»»

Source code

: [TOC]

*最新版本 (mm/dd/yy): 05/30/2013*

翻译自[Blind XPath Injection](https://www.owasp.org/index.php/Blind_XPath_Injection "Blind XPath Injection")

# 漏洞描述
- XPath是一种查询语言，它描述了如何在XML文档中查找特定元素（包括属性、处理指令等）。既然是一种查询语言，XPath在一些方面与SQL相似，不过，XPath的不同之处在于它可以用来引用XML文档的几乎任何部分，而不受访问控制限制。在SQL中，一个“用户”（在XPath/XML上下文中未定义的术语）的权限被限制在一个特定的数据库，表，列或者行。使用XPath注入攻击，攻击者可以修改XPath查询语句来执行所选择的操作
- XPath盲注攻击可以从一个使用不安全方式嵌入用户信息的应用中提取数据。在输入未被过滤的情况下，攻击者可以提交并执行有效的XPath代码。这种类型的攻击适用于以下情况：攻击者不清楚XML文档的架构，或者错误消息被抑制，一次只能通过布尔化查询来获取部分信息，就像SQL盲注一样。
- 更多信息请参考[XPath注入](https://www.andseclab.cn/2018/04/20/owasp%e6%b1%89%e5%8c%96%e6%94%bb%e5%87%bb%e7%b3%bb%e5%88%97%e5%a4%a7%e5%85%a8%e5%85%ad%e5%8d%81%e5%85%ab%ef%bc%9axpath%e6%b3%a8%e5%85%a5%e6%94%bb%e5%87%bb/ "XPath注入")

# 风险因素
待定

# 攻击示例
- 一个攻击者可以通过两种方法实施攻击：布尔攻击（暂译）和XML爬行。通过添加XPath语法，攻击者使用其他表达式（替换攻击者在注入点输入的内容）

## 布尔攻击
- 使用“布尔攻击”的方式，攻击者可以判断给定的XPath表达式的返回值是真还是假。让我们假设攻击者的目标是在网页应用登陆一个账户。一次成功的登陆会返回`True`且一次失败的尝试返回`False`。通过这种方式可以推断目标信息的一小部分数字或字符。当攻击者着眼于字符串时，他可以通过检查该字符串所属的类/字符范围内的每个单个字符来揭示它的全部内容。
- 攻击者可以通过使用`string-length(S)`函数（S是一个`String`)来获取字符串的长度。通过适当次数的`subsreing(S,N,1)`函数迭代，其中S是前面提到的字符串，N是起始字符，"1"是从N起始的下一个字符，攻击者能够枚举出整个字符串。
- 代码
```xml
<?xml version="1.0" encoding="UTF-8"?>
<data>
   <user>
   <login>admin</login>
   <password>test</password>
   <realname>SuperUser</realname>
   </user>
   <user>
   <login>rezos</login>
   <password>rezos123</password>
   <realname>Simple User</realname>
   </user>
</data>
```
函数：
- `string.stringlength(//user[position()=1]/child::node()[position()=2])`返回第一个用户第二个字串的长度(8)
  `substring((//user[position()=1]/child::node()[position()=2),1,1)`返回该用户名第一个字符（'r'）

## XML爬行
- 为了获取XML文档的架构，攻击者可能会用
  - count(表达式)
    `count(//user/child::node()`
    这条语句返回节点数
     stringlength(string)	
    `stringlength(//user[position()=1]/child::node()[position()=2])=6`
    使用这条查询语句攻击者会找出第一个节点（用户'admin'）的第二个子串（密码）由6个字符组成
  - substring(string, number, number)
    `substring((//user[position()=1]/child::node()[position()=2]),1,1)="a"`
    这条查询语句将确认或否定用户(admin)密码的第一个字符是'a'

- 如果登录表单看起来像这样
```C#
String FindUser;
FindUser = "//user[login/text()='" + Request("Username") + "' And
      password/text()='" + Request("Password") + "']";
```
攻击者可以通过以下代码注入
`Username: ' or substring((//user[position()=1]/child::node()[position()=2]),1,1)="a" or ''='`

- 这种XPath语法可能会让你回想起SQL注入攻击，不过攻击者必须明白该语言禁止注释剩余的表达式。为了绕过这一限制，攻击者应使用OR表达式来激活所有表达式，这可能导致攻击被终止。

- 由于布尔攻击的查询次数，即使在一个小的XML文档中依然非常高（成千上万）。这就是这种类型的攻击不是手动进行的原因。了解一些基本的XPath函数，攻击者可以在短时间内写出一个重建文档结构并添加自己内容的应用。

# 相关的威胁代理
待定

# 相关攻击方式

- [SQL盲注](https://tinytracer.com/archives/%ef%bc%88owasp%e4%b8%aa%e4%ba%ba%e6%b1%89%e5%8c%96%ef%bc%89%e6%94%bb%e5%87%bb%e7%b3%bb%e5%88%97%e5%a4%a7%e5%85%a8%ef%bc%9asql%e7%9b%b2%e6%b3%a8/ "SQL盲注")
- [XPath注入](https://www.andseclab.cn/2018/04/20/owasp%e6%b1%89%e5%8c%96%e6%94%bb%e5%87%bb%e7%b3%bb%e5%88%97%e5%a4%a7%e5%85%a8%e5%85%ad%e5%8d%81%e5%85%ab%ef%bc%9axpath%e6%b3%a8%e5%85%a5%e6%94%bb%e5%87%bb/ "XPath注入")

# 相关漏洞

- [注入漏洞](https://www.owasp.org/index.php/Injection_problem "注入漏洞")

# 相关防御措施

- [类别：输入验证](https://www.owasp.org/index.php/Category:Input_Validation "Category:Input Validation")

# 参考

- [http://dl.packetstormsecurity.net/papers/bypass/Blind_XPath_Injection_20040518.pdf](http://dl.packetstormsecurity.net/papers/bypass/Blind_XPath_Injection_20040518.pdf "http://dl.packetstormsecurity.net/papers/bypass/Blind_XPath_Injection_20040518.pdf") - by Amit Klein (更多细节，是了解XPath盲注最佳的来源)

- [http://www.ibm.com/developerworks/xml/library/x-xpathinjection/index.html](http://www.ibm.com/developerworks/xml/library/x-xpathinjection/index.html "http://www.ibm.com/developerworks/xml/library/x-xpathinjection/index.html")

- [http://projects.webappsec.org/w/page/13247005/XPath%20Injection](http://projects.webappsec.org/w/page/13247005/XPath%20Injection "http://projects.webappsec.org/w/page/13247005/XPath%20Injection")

««
»»

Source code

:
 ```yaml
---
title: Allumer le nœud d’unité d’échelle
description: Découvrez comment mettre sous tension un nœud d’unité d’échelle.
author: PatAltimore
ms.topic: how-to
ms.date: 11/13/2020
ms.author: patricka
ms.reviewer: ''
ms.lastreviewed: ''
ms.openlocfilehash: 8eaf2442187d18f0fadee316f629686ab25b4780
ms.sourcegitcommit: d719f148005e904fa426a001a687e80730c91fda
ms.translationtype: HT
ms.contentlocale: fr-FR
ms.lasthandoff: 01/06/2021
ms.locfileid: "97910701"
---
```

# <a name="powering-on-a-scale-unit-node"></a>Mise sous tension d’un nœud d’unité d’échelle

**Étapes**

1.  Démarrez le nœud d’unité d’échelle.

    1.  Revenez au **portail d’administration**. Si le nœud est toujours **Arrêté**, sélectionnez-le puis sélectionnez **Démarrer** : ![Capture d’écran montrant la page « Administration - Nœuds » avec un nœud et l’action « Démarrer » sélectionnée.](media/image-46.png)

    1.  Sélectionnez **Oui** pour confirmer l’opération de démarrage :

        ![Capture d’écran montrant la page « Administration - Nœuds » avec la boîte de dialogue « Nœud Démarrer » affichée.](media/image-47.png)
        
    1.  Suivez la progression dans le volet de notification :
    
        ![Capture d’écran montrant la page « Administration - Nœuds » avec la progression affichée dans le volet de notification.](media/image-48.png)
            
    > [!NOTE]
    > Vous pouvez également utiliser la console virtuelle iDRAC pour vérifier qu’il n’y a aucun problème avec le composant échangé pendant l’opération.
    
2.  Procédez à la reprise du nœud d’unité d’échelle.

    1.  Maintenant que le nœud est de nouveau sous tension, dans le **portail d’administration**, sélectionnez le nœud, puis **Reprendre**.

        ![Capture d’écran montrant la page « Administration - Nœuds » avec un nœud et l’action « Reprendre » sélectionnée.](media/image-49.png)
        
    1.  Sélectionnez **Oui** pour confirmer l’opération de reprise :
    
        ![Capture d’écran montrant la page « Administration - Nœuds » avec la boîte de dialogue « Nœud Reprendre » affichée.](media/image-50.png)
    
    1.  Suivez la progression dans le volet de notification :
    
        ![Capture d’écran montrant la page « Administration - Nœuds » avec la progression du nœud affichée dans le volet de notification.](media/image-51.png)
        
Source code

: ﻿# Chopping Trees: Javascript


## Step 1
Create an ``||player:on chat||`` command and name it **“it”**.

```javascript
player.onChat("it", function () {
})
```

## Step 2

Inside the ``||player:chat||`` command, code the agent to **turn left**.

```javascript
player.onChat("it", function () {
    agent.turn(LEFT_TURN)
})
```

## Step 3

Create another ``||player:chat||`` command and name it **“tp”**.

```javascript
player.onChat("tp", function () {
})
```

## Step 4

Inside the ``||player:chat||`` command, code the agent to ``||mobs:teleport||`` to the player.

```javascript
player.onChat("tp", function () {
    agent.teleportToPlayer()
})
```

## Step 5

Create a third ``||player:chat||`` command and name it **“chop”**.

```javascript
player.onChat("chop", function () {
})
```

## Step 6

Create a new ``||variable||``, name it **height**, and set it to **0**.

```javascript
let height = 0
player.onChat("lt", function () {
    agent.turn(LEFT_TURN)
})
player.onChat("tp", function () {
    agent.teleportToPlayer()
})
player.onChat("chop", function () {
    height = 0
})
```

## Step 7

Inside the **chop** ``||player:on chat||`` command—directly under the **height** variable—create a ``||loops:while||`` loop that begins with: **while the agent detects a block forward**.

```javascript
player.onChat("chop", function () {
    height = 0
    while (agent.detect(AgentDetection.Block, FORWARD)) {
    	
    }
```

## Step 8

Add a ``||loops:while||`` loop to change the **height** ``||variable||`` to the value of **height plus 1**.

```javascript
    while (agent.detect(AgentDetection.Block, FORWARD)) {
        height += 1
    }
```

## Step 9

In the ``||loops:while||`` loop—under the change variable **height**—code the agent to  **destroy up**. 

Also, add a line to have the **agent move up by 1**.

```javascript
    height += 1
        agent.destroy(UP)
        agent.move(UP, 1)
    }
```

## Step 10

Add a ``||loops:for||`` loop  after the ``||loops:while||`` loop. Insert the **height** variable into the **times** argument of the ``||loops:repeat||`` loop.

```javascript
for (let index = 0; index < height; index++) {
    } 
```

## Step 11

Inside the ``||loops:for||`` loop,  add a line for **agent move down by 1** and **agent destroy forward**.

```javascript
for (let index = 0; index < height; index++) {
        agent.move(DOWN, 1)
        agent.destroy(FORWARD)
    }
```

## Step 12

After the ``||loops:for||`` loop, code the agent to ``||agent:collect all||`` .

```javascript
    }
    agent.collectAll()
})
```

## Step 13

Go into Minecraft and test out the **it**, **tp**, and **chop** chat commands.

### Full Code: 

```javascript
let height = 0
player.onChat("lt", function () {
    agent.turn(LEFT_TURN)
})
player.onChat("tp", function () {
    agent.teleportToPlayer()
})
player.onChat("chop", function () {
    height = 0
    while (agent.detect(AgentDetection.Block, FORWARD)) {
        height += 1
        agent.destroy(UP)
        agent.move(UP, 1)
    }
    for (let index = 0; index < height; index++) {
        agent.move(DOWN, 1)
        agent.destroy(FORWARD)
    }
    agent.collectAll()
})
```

««
»»

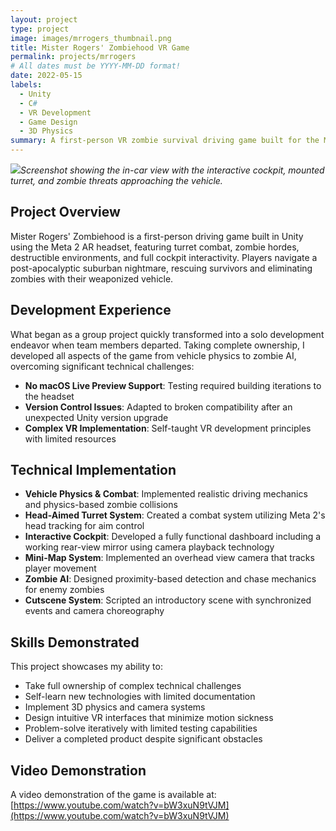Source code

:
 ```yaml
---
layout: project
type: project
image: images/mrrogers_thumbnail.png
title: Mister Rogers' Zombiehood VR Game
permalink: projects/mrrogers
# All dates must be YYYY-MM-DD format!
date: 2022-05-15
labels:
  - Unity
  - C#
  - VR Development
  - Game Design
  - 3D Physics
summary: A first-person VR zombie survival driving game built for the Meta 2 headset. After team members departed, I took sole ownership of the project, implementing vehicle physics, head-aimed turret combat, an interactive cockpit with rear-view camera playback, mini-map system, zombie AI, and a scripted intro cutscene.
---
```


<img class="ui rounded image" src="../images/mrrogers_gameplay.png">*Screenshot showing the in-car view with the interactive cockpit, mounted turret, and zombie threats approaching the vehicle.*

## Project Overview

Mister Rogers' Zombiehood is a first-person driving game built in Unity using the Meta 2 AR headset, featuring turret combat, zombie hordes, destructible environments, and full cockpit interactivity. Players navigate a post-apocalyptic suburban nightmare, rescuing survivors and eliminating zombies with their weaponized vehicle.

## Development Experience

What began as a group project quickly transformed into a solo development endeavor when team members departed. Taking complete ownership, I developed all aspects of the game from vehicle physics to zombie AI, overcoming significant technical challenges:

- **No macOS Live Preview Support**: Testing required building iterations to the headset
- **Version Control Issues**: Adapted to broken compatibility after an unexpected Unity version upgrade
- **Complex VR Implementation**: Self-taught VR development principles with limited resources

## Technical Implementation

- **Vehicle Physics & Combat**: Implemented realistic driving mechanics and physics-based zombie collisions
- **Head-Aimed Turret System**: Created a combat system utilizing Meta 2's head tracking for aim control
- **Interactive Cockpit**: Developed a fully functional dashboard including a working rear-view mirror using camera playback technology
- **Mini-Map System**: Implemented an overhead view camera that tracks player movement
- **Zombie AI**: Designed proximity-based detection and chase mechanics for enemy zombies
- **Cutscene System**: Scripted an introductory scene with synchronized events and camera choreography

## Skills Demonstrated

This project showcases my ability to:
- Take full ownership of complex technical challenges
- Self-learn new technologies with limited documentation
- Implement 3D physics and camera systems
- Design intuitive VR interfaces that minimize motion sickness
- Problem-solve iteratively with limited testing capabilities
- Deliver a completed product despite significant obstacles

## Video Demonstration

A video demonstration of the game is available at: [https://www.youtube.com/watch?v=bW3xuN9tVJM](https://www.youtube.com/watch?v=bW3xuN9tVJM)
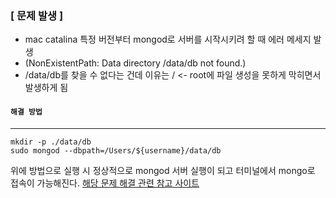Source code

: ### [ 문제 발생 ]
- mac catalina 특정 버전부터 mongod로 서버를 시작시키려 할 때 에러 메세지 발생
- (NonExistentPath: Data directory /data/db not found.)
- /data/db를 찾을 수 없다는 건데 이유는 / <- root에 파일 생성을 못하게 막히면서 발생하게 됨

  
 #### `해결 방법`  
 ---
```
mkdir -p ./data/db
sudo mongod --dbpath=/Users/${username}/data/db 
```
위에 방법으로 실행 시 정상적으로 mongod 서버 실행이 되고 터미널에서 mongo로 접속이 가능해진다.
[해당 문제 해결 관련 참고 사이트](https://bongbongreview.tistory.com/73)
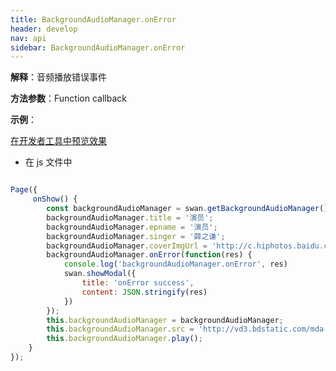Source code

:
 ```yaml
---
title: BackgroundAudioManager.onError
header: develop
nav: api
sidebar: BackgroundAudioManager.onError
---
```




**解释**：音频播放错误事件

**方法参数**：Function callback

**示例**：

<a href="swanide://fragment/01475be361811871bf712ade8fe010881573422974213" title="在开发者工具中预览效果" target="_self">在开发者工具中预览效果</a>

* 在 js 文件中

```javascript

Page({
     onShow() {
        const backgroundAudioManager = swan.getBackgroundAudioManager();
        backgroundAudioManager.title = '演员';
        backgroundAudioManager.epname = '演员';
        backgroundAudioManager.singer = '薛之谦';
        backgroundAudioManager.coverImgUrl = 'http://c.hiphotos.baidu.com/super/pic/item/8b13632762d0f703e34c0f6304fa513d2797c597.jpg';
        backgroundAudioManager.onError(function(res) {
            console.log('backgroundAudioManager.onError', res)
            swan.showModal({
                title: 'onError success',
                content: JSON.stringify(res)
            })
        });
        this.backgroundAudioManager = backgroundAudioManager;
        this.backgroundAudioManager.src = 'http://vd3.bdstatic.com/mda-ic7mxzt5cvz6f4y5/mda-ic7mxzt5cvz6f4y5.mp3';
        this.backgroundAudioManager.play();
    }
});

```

««

> **Try it**: Count the lines in the records above that contain the word "mechanics", and give only that number.

> **Response for this exercise**: 2